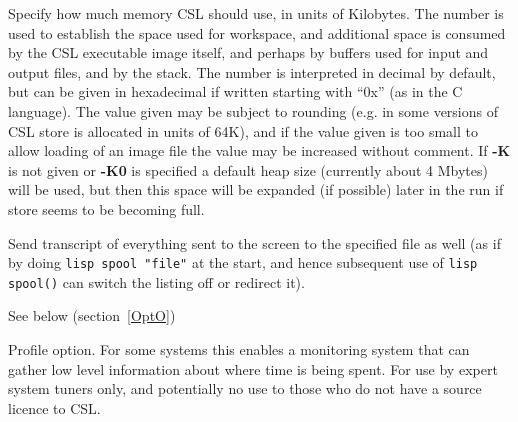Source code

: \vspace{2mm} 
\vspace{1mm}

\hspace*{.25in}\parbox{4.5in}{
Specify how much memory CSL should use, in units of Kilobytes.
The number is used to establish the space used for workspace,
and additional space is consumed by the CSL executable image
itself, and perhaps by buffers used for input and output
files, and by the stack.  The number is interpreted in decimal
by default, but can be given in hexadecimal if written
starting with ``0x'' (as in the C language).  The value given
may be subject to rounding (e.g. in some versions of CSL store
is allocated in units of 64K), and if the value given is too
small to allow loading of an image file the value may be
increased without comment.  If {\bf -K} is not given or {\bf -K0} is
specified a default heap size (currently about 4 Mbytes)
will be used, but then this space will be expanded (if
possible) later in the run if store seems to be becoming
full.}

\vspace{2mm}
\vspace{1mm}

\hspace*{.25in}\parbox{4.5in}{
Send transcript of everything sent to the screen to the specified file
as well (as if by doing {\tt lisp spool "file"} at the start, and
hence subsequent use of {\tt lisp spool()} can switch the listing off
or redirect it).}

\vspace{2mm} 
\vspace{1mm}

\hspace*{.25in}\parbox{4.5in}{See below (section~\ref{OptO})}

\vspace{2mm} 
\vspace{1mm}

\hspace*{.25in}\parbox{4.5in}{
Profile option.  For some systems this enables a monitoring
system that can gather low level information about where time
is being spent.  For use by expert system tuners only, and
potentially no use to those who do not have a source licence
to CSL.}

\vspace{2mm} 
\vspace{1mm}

--

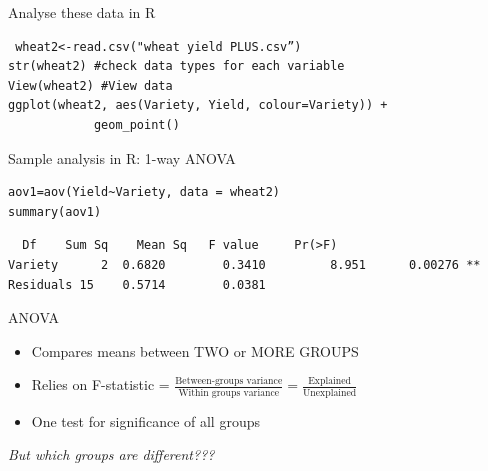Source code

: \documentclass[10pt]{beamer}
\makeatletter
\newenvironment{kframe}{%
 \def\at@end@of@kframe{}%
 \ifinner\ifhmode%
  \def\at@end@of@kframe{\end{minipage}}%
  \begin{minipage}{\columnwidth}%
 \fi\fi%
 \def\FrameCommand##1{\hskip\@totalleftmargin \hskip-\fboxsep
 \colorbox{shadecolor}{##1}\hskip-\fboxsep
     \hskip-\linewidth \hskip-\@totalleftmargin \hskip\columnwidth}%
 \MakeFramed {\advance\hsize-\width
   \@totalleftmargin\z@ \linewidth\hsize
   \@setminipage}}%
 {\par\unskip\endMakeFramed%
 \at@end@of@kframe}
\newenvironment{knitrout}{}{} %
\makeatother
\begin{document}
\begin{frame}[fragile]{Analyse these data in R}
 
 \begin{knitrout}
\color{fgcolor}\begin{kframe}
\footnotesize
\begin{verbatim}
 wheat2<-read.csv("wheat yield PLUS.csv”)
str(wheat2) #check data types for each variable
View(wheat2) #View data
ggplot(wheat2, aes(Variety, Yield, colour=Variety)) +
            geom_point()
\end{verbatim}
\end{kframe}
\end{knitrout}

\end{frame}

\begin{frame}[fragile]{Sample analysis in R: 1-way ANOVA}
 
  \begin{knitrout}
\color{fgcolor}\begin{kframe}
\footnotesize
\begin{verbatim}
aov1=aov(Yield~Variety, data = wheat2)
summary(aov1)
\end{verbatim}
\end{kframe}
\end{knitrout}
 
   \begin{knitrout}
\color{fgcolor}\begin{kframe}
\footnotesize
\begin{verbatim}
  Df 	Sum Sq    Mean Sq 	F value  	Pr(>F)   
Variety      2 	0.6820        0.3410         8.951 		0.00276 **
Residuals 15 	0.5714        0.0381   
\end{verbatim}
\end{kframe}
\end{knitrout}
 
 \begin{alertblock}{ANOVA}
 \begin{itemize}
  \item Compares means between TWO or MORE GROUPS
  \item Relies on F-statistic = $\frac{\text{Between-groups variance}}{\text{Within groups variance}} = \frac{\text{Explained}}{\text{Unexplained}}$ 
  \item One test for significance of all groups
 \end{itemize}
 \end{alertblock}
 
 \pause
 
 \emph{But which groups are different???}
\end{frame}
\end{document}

Exercise: Only lines with the word "columnwidth" are wanted, so copy each one from the records.

Result of this task:
  \begin{minipage}{\columnwidth}%
     \hskip-\linewidth \hskip-\@totalleftmargin \hskip\columnwidth}%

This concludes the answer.